Saved entries:
# # # # #

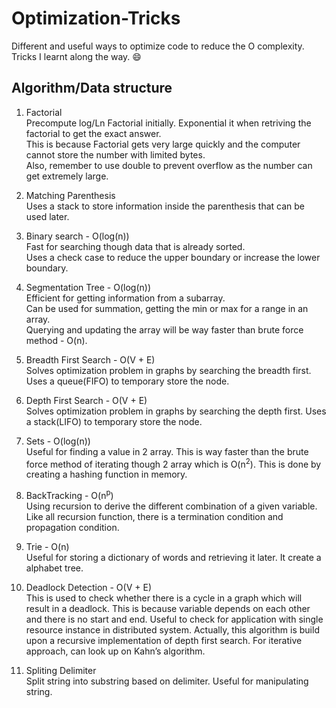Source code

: # Optimization-Tricks

Different and useful ways to optimize code to reduce the O complexity.  
Tricks I learnt along the way. :smile:

## Algorithm/Data structure

1. Factorial  
  Precompute log/Ln Factorial initially. Exponential it when retriving the factorial to get the exact answer.  
  This is because Factorial gets very large quickly and the computer cannot store the number with limited bytes.   
  Also, remember to use double to prevent overflow as the number can get extremely large. 
  
2. Matching Parenthesis  
  Uses a stack to store information inside the parenthesis that can be used later.
  
3. Binary search  - O(log(n))  
  Fast for searching though data that is already sorted.  
  Uses a check case to reduce the upper boundary or increase the lower boundary.

4. Segmentation Tree  - O(log(n))  
  Efficient for getting information from a subarray.  
  Can be used for summation, getting the min or max for a range in an array.  
  Querying and updating the array will be way faster than brute force method - O(n).   
  
5. Breadth First Search - O(V + E)  
  Solves optimization problem in graphs by searching the breadth first. Uses a queue(FIFO) to temporary store the node.   
  
6. Depth First Search - O(V + E)  
  Solves optimization problem in graphs by searching the depth first. Uses a stack(LIFO) to temporary store the node.  
  
7. Sets  - O(log(n))  
  Useful for finding a value in 2 array. This is way faster than the brute force method of iterating though 2 array which is O(n<sup>2</sup>). This is done by creating a hashing function in memory.  
  
8. BackTracking - O(n<sup>p</sup>)  
  Using recursion to derive the different combination of a given variable. Like all recursion function, there is a termination condition and propagation condition.  
  
9. Trie - O(n)  
  Useful for storing a dictionary of words and retrieving it later. It create a alphabet tree.  
  
10. Deadlock Detection - O(V + E)  
  This is used to check whether there is a cycle in a graph which will result in a deadlock. This is because variable depends on each other and there is no start and end. Useful to check for application with single resource instance in distributed system. Actually, this algorithm is build upon a recursive implementation of depth first search. For iterative approach, can look up on Kahn’s algorithm. 
  
11. Spliting Delimiter  
  Split string into substring based on delimiter. Useful for manipulating string.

# # # # #

PROBLEM DETAILS: Whenever a line of the entries contains "store", it counts toward the total; state that total alone.

EXERCISE RESULT: 4